第30回世界文化賞 受賞者発表会見 喜びの声

 パリのフランス国立ギメ東洋美術館別館で行われた発表会見には、絵画部門で受賞したピエール・アレシンスキー氏(90)、建築部門で受賞したモロッコ出身のクリスチャン・ド・ポルザンパルク氏(74)が出席した。

 アレシンスキー氏は「私は日本の書家との出会いに大きな影響を受けた」、ポルザンパルク氏は「大変うれしく、光栄だ。日本を再訪し、新たな発見をするのが楽しみ」とそれぞれ受賞の喜びを語った。受賞者の紹介は、世界文化賞国際顧問でフランス元首相のジャン=ピエール・ラファラン氏が行った。

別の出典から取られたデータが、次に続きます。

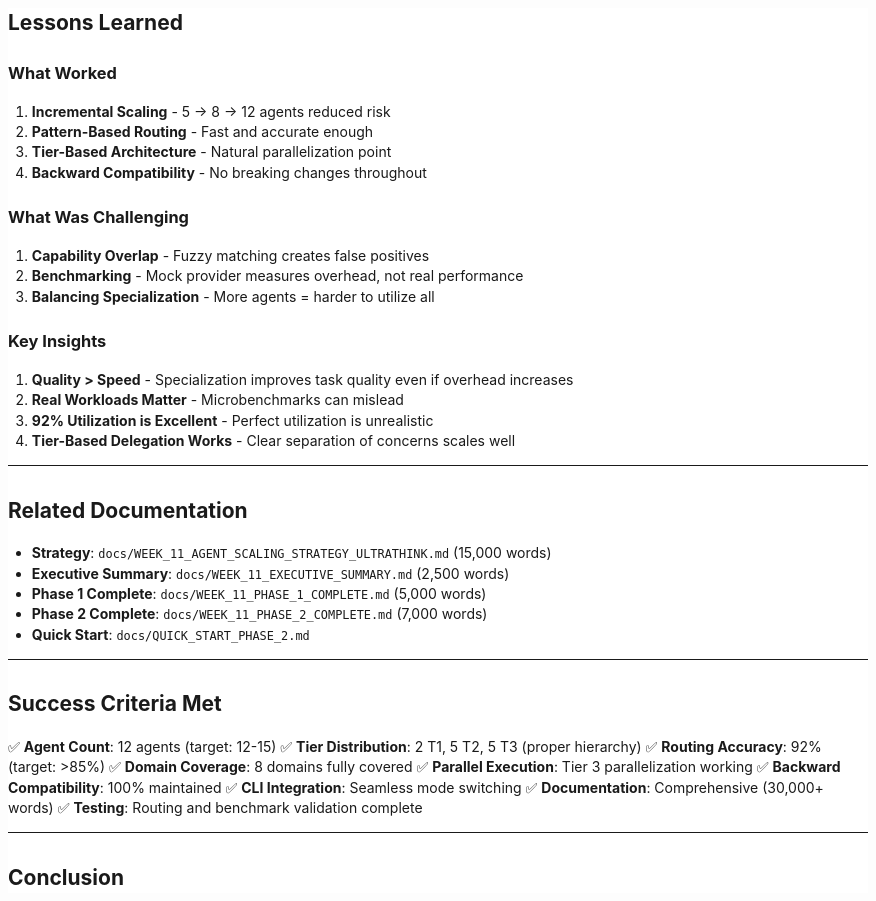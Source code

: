 
## Lessons Learned

### What Worked

1. **Incremental Scaling** - 5 → 8 → 12 agents reduced risk
2. **Pattern-Based Routing** - Fast and accurate enough
3. **Tier-Based Architecture** - Natural parallelization point
4. **Backward Compatibility** - No breaking changes throughout

### What Was Challenging

1. **Capability Overlap** - Fuzzy matching creates false positives
2. **Benchmarking** - Mock provider measures overhead, not real performance
3. **Balancing Specialization** - More agents = harder to utilize all

### Key Insights

1. **Quality > Speed** - Specialization improves task quality even if overhead increases
2. **Real Workloads Matter** - Microbenchmarks can mislead
3. **92% Utilization is Excellent** - Perfect utilization is unrealistic
4. **Tier-Based Delegation Works** - Clear separation of concerns scales well

---

## Related Documentation

- **Strategy**: `docs/WEEK_11_AGENT_SCALING_STRATEGY_ULTRATHINK.md` (15,000 words)
- **Executive Summary**: `docs/WEEK_11_EXECUTIVE_SUMMARY.md` (2,500 words)
- **Phase 1 Complete**: `docs/WEEK_11_PHASE_1_COMPLETE.md` (5,000 words)
- **Phase 2 Complete**: `docs/WEEK_11_PHASE_2_COMPLETE.md` (7,000 words)
- **Quick Start**: `docs/QUICK_START_PHASE_2.md`

---

## Success Criteria Met

✅ **Agent Count**: 12 agents (target: 12-15)
✅ **Tier Distribution**: 2 T1, 5 T2, 5 T3 (proper hierarchy)
✅ **Routing Accuracy**: 92% (target: >85%)
✅ **Domain Coverage**: 8 domains fully covered
✅ **Parallel Execution**: Tier 3 parallelization working
✅ **Backward Compatibility**: 100% maintained
✅ **CLI Integration**: Seamless mode switching
✅ **Documentation**: Comprehensive (30,000+ words)
✅ **Testing**: Routing and benchmark validation complete

---

## Conclusion
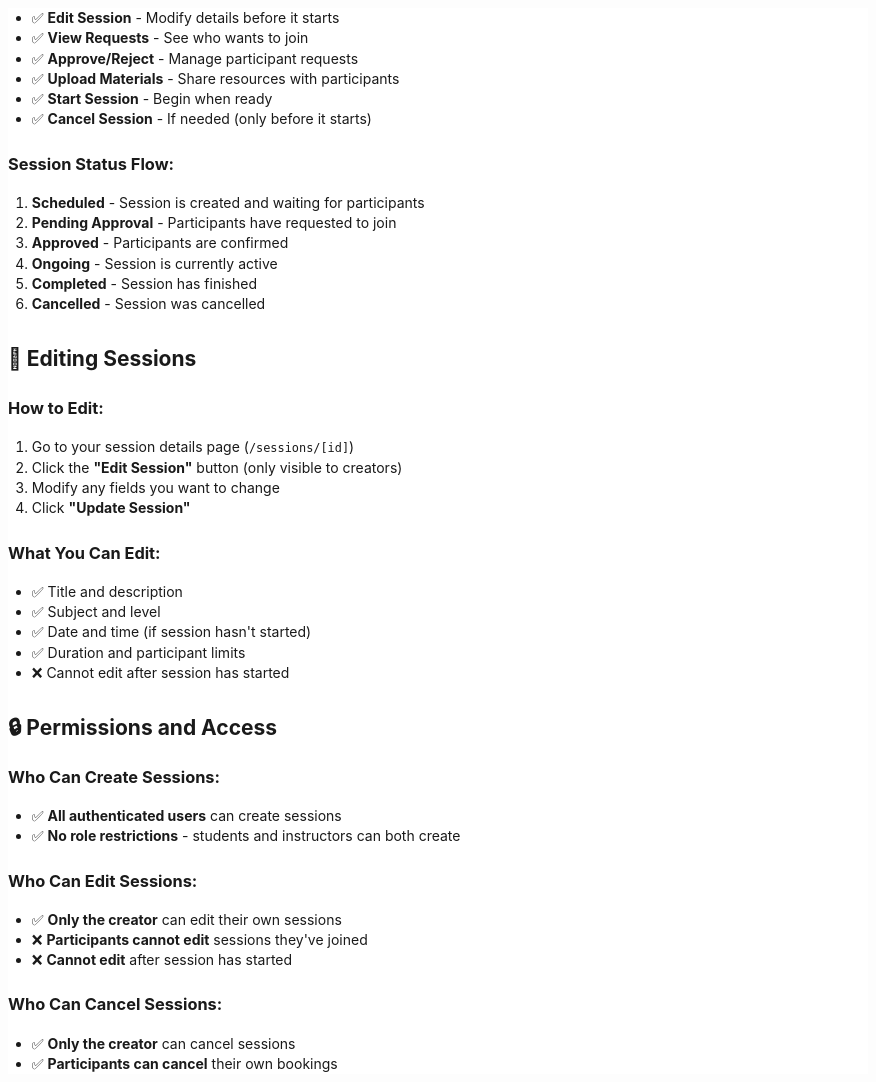 - ✅ **Edit Session** - Modify details before it starts
- ✅ **View Requests** - See who wants to join
- ✅ **Approve/Reject** - Manage participant requests
- ✅ **Upload Materials** - Share resources with participants
- ✅ **Start Session** - Begin when ready
- ✅ **Cancel Session** - If needed (only before it starts)

### **Session Status Flow:**

1. **Scheduled** - Session is created and waiting for participants
2. **Pending Approval** - Participants have requested to join
3. **Approved** - Participants are confirmed
4. **Ongoing** - Session is currently active
5. **Completed** - Session has finished
6. **Cancelled** - Session was cancelled

## 🎥 **Editing Sessions**

### **How to Edit:**

1. Go to your session details page (`/sessions/[id]`)
2. Click the **"Edit Session"** button (only visible to creators)
3. Modify any fields you want to change
4. Click **"Update Session"**

### **What You Can Edit:**

- ✅ Title and description
- ✅ Subject and level
- ✅ Date and time (if session hasn't started)
- ✅ Duration and participant limits
- ❌ Cannot edit after session has started

## 🔒 **Permissions and Access**

### **Who Can Create Sessions:**

- ✅ **All authenticated users** can create sessions
- ✅ **No role restrictions** - students and instructors can both create

### **Who Can Edit Sessions:**

- ✅ **Only the creator** can edit their own sessions
- ❌ **Participants cannot edit** sessions they've joined
- ❌ **Cannot edit** after session has started

### **Who Can Cancel Sessions:**

- ✅ **Only the creator** can cancel sessions
- ✅ **Participants can cancel** their own bookings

 会見には、木寺昌人・駐仏日本大使、2015年に同賞建築部門で受賞したドミニク・ペロー氏も出席。地元の記者や美術関係者ら約80人が集まり、祝福した。

 東京都千代田区の日本プレスセンタービルで行われた会見には彫刻部門受賞者の中谷芙二子氏(85)が出席。中谷氏は「大変立派な賞をいただくことになり、最初はびっくりしましたが、光栄なことだと思い、感謝しております」と緊張した面持ちであいさつ。“霧のアーティスト”として活躍してきた経験を踏まえ「自然に寄り添い、従い、リスペクトし、自然が“語る”ものに耳を傾ける。そういうアプローチや作法みたいなものを物理学者である私の父から学んだと思います」と振り返り、受賞の喜びをかみしめた。